Stored data:

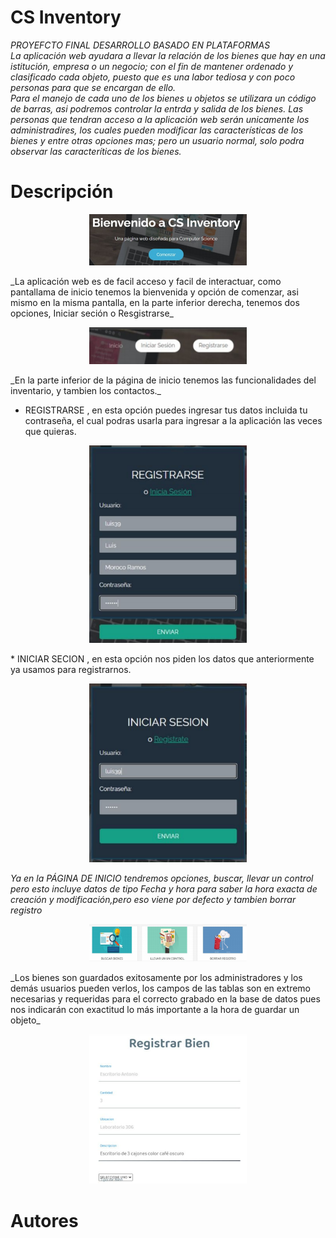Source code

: # CS Inventory
_PROYEFCTO FINAL DESARROLLO BASADO EN PLATAFORMAS_ <br/>
_La aplicación web ayudara a llevar la relación de los bienes que hay en una istitución, empresa o un negocio; con el fin de mantener ordenado y clasificado cada objeto, puesto que es una labor tediosa y con poco personas para que se encargan de ello._ <br/>
_Para el manejo de cada uno de los bienes u objetos se utilizara un código de barras, asi podremos controlar la entrda y salida de los bienes. Las personas que tendran acceso a la aplicación web serán unicamente los administradires, los cuales pueden modificar las características de los bienes y entre otras opciones mas; pero un usuario normal, solo podra observar las caracteríticas de los bienes._

# Descripción
<p align="center">
  <img width="50%" height="50%" src="_readme_/db2.PNG">
</p>
_La aplicación web es de facil acceso y facil de interactuar, como pantallama de inicio tenemos la bienvenida y opción de comenzar, asi mismo en la misma pantalla, en la parte inferior derecha, tenemos dos opciones, Iniciar seción o Resgistrarse_
<p align="center">
  <img width="50%" height="50%" src="_readme_/db1.PNG">
</p>
_En la parte inferior de la página de inicio tenemos las funcionalidades del inventario, y tambien los contactos._<br/>

* REGISTRARSE , en esta opción puedes ingresar tus datos incluida tu contraseña, el cual podras usarla para ingresar a la aplicación las veces que quieras. 
<p align="center">
  <img width="50%" height="50%" src="_readme_/db3.PNG">
</p>
* INICIAR SECION , en esta opción nos piden los datos que anteriormente ya usamos para registrarnos.
<p align="center">
  <img width="50%" height="50%" src="_readme_/db4.PNG">
</p>

_Ya en la PÁGINA DE INICIO tendremos opciones, buscar, llevar un control pero esto incluye datos de tipo Fecha y hora para saber la hora exacta de creación y modificación,pero eso viene por defecto y tambien borrar registro_<br/>
<p align="center">
  <img width="50%" height="50%" src="_readme_/db5.PNG">
</p>
_Los bienes son guardados exitosamente por los administradores y los demás usuarios
pueden verlos, los campos de las tablas son en extremo necesarias y requeridas para el
correcto grabado en la base de datos pues nos indicarán con exactitud lo más importante
a la hora de guardar un objeto_<br/>

<p align="center">
  <img width="50%" height="50%" src="_readme_/db6.PNG">
</p>

# Autores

● **EXERCISE BRIEF**:
Copy, word for word, the entries above from the first line to the line that holds "EN PLATAFORMAS_ <br/>". Drop the pictures.

● **REPLY TO THE EXERCISE**:
Source code

: # CS Inventory
_PROYEFCTO FINAL DESARROLLO BASADO EN PLATAFORMAS_ <br/>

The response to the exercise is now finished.